2.3  Optimized Distilled Dataset Generation

Finally, we minimize the loss \(\mathcal{L}\) using momentum stochastic gradient descent and backpropagate the gradients through all \(J\) updates to the student network for updating the pixels of the distilled dataset \(\mathcal{D}_\textrm{distill}\) and trainable learning rate \(\alpha\). Note that the process of determining the optimized learning rate \(\alpha^{\ast}\) can function as an automatic adjustment for the number of student and teacher updates (i.e., hyperparameters \(J\) and \(K\)). The distillation process of the proposed method is summarized in Algorithm 1. After obtaining the optimized distilled dataset \(\mathcal{D}^{\ast}_\textrm{distill}\), we can train different neural networks on it for efficiency and use for downstream tasks, such as continual learning and neural architecture search.

3.  Experiments

3.1  Experimental Settings

We used two benchmark datasets (i.e., CIFAR-10 and CIFAR-100) in the experiments for comparison with other methods. The resolution of the images in CIFAR-10 and CIFAR-100 is 32 \(\times\) 32. For comparative methods, we used three data selection methods: random selection (Random), example forgetting (Forgetting) [17], and herding method (Herding) [18]. The random selection method offers simplicity while lacking informative example prioritization. Example forgetting method aims to reduce redundancy, potentially capturing diverse patterns, yet risks information loss from underrepresented examples. The herding method focuses on uncertain examples to enhance robustness. However, the method is computationally demanding.

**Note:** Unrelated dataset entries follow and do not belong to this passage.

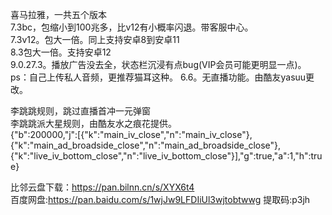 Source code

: 喜马拉雅，一共五个版本<br>
7.3bc，包缩小到100兆多，比v12有小概率闪退。带客服中心。<br>
7.3v12。包大一倍。同上支持安卓8到安卓11<br>
8.3包大一倍。支持安卓12<br>
9.0.27.3。播放广告没去全，状态栏沉浸有点bug(VIP会员可能更明显一点)。
ps：自己上传私人音频，更推荐猫耳这种。
6.6。无直播功能。由酷友yasuu更改。

李跳跳规则，跳过直播首冲一元弹窗<br>
李跳跳派大星规则，由酷友水之痕花提供。<br>
{"b":200000,"j":[{"k":"main_iv_close","n":"main_iv_close"},{"k":"main_ad_broadside_close","n":"main_ad_broadside_close"},{"k":"live_iv_bottom_close","n":"live_iv_bottom_close"}],"g":true,"a":1,"h":true}

比邻云盘下载：https://pan.bilnn.cn/s/XYX6t4<br>
百度网盘:https://pan.baidu.com/s/1wjJw9LFDIiUl3wjtobtwwg 提取码:p3jh 
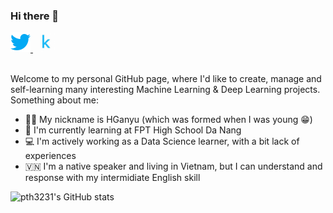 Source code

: ### Hi there 👋

<div>
  <a href="https://twitter.com/HGanyu_pth" style="margin-right: 5px;">
    <img src="./imgs/twitter.png" height="32"/>
  </a>
  <a href="https://www.kaggle.com/hganyu" style="margin-right: 5px;">
    <img src="./imgs/kaggle.jfif" height="32"/>
  </a>
</div>

<br/>

Welcome to my personal GitHub page, where I'd like to create, manage and self-learning many interesting Machine Learning & Deep Learning projects.
<br/>
Something about me:
- 👨‍💻 My nickname is HGanyu (which was formed when I was young 😁)
- 🏫 I'm currently learning at FPT High School Da Nang
- 💻 I'm actively working as a Data Science learner, with a bit lack of experiences
- 🇻🇳 I'm a native speaker and living in Vietnam, but I can understand and response with my intermidiate English skill


![pth3231's GitHub stats](https://github-readme-stats.vercel.app/api?username=pth3231&show_icons=true&theme=transparent) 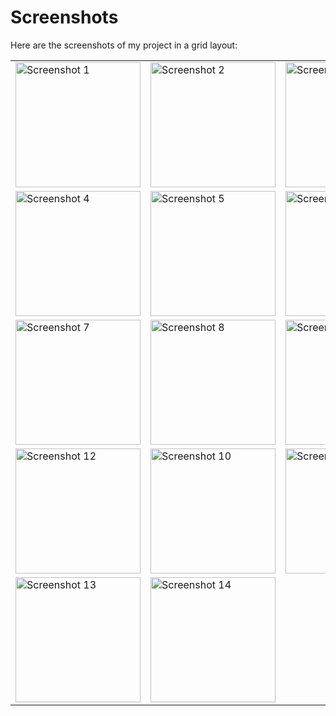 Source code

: # Screenshots

Here are the screenshots of my project in a grid layout:

<table>
  <tr>
    <td><img src="https://github.com/user-attachments/assets/170b28d2-2725-4f59-9d7c-46bd46c4734e" alt="Screenshot 1" width="200"/></td>
    <td><img src="https://github.com/user-attachments/assets/b0cc4d32-e52b-4ded-b995-3f76e85c1458" alt="Screenshot 2" width="200"/></td>
    <td><img src="https://github.com/user-attachments/assets/24986d21-c594-4604-9446-487ff6e62780" alt="Screenshot 3" width="200"/></td>
  </tr>
  <tr>
    <td><img src="https://github.com/user-attachments/assets/5cc976b2-0cd6-4d31-a25c-7bb7b2a4c031" alt="Screenshot 4" width="200"/></td>
    <td><img src="https://github.com/user-attachments/assets/8336c751-f03c-468a-93bf-4b37665ab3fd" alt="Screenshot 5" width="200"/></td>
    <td><img src="https://github.com/user-attachments/assets/75b90dad-8ad6-4cbb-991f-25e2cf937c9d" alt="Screenshot 6" width="200"/></td>
  </tr>
  <tr>
    <td><img src="https://github.com/user-attachments/assets/267b3ef6-28ae-4b16-af3e-d3207378ee31" alt="Screenshot 7" width="200"/></td>
    <td><img src="https://github.com/user-attachments/assets/77903688-7195-4c65-8a19-8d4f5a5e7309" alt="Screenshot 8" width="200"/></td>
    <td><img src="https://github.com/user-attachments/assets/ed0cf15f-83b7-4767-9b0f-43809699f342" alt="Screenshot 9" width="200"/></td>
  </tr>
  <tr>
    <td><img src="https://github.com/user-attachments/assets/a6490471-0904-4c94-90d4-56ae05c854fb" alt="Screenshot 12" width="200"/></td>
    <td><img src="https://github.com/user-attachments/assets/bf9d2333-9cb7-4e0b-8d86-5b6a93a86bf1" alt="Screenshot 10" width="200"/></td>
    <td><img src="https://github.com/user-attachments/assets/510bb427-0153-4fbc-92d3-ac31e5fafaa6" alt="Screenshot 11" width="200"/></td>
  </tr>
  <tr>
    <td><img src="https://github.com/user-attachments/assets/01cdc07e-cd0c-4176-87f7-ac1b53833bd4" alt="Screenshot 13" width="200"/></td>
    <td><img src="https://github.com/user-attachments/assets/67bf5c63-af1c-4ad2-b5d0-e380dbf0fc91" alt="Screenshot 14" width="200"/></td>
  </tr>
</table>

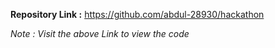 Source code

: **Repository Link :** https://github.com/abdul-28930/hackathon

*Note : Visit the above Link to view the code*
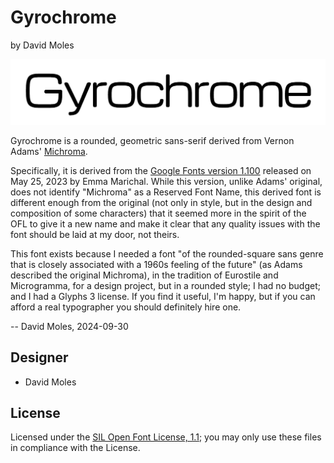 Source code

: # Gyrochrome

by David Moles

![Sample of Gyrochrome](documentation/image1.png)

Gyrochrome is a rounded, geometric sans-serif derived from Vernon Adams'
[Michroma](https://github.com/vernnobile/Michroma-font).

Specifically, it is derived from the [Google Fonts version
1.100](https://github.com/googlefonts/Michroma-font) released on May 25,
2023 by Emma Marichal. While this version, unlike Adams' original, does not
identify "Michroma" as a Reserved Font Name, this derived font is different
enough from the original (not only in style, but in the design and
composition of some characters) that it seemed more in the spirit of the
OFL to give it a new name and make it clear that any quality issues with
the font should be laid at my door, not theirs.

This font exists because I needed a font "of the rounded-square sans genre
that is closely associated with a 1960s feeling of the future" (as Adams
described the original Michroma), in the tradition of Eurostile and
Microgramma, for a design project, but in a rounded style; I had no budget;
and I had a Glyphs 3 license. If you find it useful, I'm happy, but if you
can afford a real typographer you should definitely hire one.

-- David Moles, 2024-09-30

## Designer

- David Moles

## License

Licensed under the [SIL Open Font License, 1.1](http://scripts.sil.org/OFL); you may only use these files in compliance with the License.
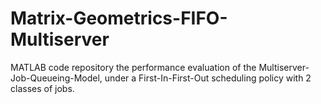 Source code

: # Matrix-Geometrics-FIFO-Multiserver
MATLAB code repository the performance evaluation of the Multiserver-Job-Queueing-Model, under a First-In-First-Out scheduling policy with 2 classes of jobs.
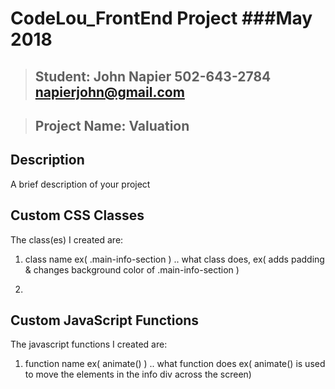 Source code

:

# CodeLou_FrontEnd Project ###May 2018

>## Student:  John Napier	502-643-2784	napierjohn@gmail.com

>## Project Name:  Valuation


## Description
A brief description of your project

## Custom CSS Classes
The class(es) I created are:

1. class name ex( .main-info-section )
.. what class does, ex( adds padding & changes background color of .main-info-section )

2.

## Custom JavaScript Functions
The javascript functions I created are:

1. function name ex( animate() )
.. what function does ex( animate() is used to move the elements in the info div across the screen)
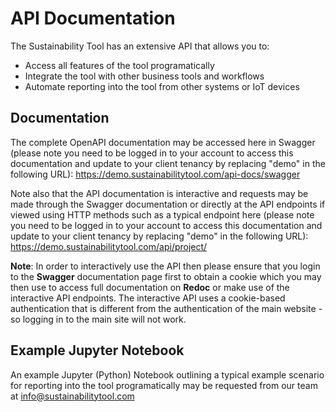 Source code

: # API Documentation

The Sustainability Tool has an extensive API that allows you to:
* Access all features of the tool programatically
* Integrate the tool with other business tools and workflows
* Automate reporting into the tool from other systems or IoT devices

## Documentation

The complete OpenAPI documentation may be accessed here in Swagger (please note you need to be logged in to your account to access this documentation and update to your client tenancy by replacing "demo" in the following URL): https://demo.sustainabilitytool.com/api-docs/swagger

Note also that the API documentation is interactive and requests may be made through the Swagger documentation or directly at the API endpoints if viewed using HTTP methods such as a typical endpoint here (please note you need to be logged in to your account to access this documentation and update to your client tenancy by replacing "demo" in the following URL): <https://demo.sustainabilitytool.com/api/project/>

**Note**: In order to interactively use the API then please ensure that you login to the __Swagger__ documentation page first to obtain a cookie which you may then use to access full documentation on __Redoc__ or make use of the interactive API endpoints. The interactive API uses a cookie-based authentication that is different from the authentication of the main website - so logging in to the main site will not work.

## Example Jupyter Notebook

An example Jupyter (Python) Notebook outlining a typical example scenario for reporting into the tool programatically may be requested from our team at info@sustainabilitytool.com
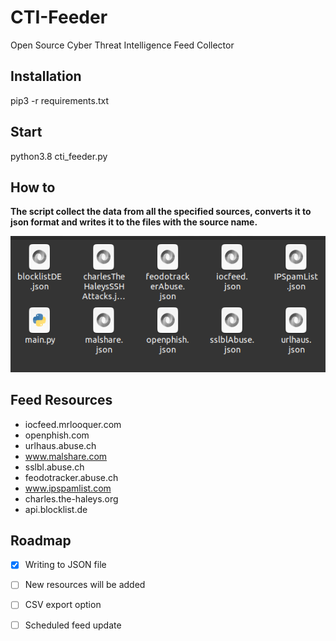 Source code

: # CTI-Feeder
Open Source Cyber Threat Intelligence Feed Collector

## Installation

pip3 -r requirements.txt


## Start

python3.8 cti_feeder.py

## How to

**The script collect the data from all the specified sources, converts it to json format and writes it to the files with the source name.**

![GitHub Logo](/feed.png)

## Feed Resources
* iocfeed.mrlooquer.com
* openphish.com
* urlhaus.abuse.ch
* www.malshare.com
* sslbl.abuse.ch
* feodotracker.abuse.ch
* www.ipspamlist.com
* charles.the-haleys.org
* api.blocklist.de

## Roadmap

- [X] Writing to JSON file
- [ ] New resources will be added
- [ ] CSV export option
- [ ] Scheduled feed update

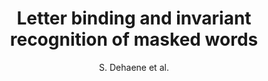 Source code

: ---
cat: ciel
subcat: neurophysics
bestof: false
author: S. Dehaene et al.
title: Letter binding and invariant recognition of masked words
journal: Psychol Sci
year: 2004
type: article
--- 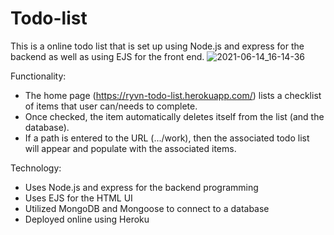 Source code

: # Todo-list

This is a online todo list that is set up using Node.js and express for the backend as well as using EJS for the front end. 
![2021-06-14_16-14-36](https://user-images.githubusercontent.com/75664914/121970555-a7f3e980-cd2b-11eb-9ca9-65bbedc353c8.png)


Functionality:
- The home page (https://ryvn-todo-list.herokuapp.com/) lists a checklist of items that user can/needs to complete. 
- Once checked, the item automatically deletes itself from the list (and the database).
- If a path is entered to the URL (.../work), then the associated todo list will appear and populate with the associated items. 

Technology:
- Uses Node.js and express for the backend programming
- Uses EJS for the HTML UI 
- Utilized MongoDB and Mongoose to connect to a database
- Deployed online using Heroku
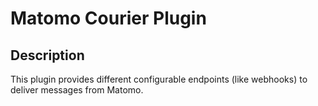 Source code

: # Matomo Courier Plugin

## Description

This plugin provides different configurable endpoints (like webhooks) to 
deliver messages from Matomo.

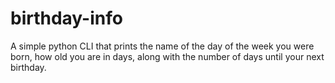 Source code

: # birthday-info
A simple python CLI that prints the name of the day of the week you were born, how old you are in days, along with the number of days until your next birthday.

Furthermore, we used five SOTA dataset distillation methods: differentiable siamese augmentation (DSA) [13], distribution matching (DM) [14], aligning features (CAFE) [15], matching training trajectories (MTT) [16] and kernel inducing point (KIP) [19]. Among the SOTA dataset distillation methods, DSA employs Siamese networks for augmentation and end-to-end training. However, optimal hyperparameter tuning is essential for DSA. DM aligns datasets’ distributions to enhance parameter alignment and its effectiveness is influenced by the distribution-matching strategy employed. CAFE focuses on feature-level alignment via feature matching, with efficacy dependent on feature complexity and network architecture. MTT aligns training evolution for dynamic knowledge transfer that necessitates meticulous tuning and consideration of difficult-to-match parameters. KIP employs kernel methods to facilitate robust knowledge transfer. However, its effectiveness is influenced by the computational complexity it introduces and the critical decision of choosing an appropriate kernel function.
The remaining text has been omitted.